> [What to do]: Look for the word "with" in the material below. Copy each line that has it.

<<<<

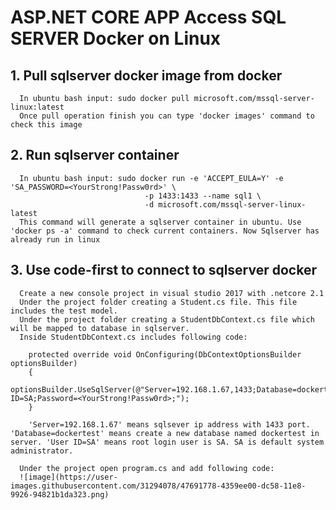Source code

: # ASP.NET CORE APP Access SQL SERVER Docker on Linux
## 1. Pull sqlserver docker image from docker
      In ubuntu bash input: sudo docker pull microsoft.com/mssql-server-linux:latest
      Once pull operation finish you can type 'docker images' command to check this image
## 2. Run sqlserver container 
      In ubuntu bash input: sudo docker run -e 'ACCEPT_EULA=Y' -e 'SA_PASSWORD=<YourStrong!Passw0rd>' \
                                  -p 1433:1433 --name sql1 \
                                  -d microsoft.com/mssql-server-linux-latest
      This command will generate a sqlserver container in ubuntu. Use 'docker ps -a' command to check current containers. Now Sqlserver has already run in linux
## 3. Use code-first to connect to sqlserver docker
      Create a new console project in visual studio 2017 with .netcore 2.1
      Under the project folder creating a Student.cs file. This file includes the test model.
      Under the project folder creating a StudentDbContext.cs file which will be mapped to database in sqlserver.
      Inside StudentDbContext.cs includes following code:
        
        protected override void OnConfiguring(DbContextOptionsBuilder optionsBuilder)
        {
            optionsBuilder.UseSqlServer(@"Server=192.168.1.67,1433;Database=dockertest;User ID=SA;Password=<YourStrong!Passw0rd>;");
        }
        
        'Server=192.168.1.67' means sqlsever ip address with 1433 port. 'Database=dockertest' means create a new database named dockertest in server. 'User ID=SA' means root login user is SA. SA is default system administrator.
             
      Under the project open program.cs and add following code:
      ![image](https://user-images.githubusercontent.com/31294078/47691778-4359ee00-dc58-11e8-9926-94821b1da323.png)
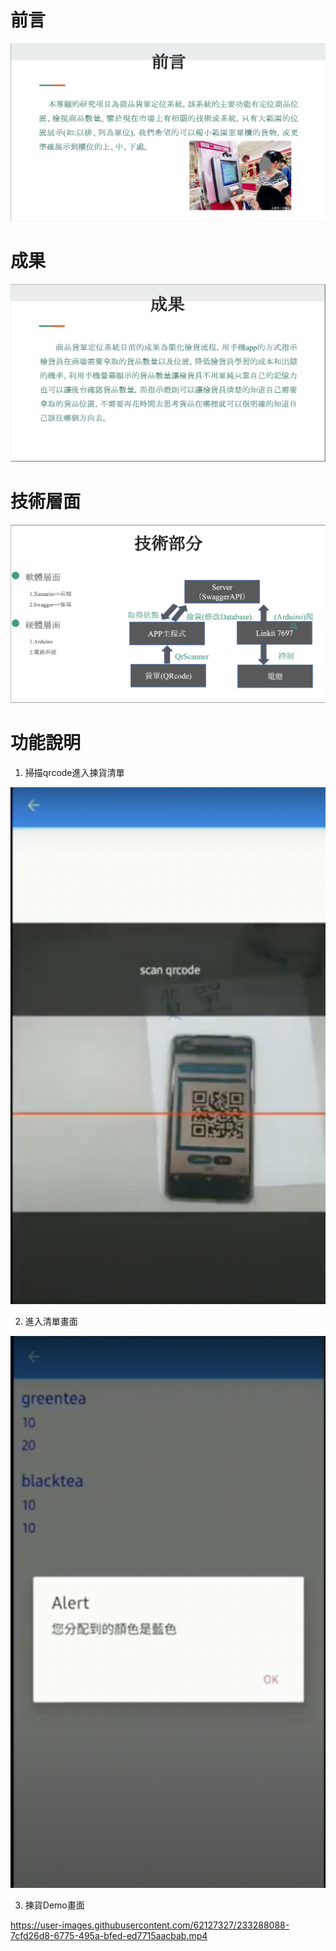 # 前言
![image](./img/1.png)
# 成果
![image](./img/2.png)
# 技術層面
![image](./img/3.png)
# 功能說明
1. 掃描qrcode進入揀貨清單

![image](./img/4.png)

2. 進入清單畫面

![image](./img/5.png)

3. 揀貨Demo畫面


https://user-images.githubusercontent.com/62127327/233288088-7cfd26d8-6775-495a-bfed-ed7715aacbab.mp4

>>>>

> [Reply to the exercise]:
      Create a new console project in visual studio 2017 with .netcore 2.1
        'Server=192.168.1.67' means sqlsever ip address with 1433 port. 'Database=dockertest' means create a new database named dockertest in server. 'User ID=SA' means root login user is SA. SA is default system administrator.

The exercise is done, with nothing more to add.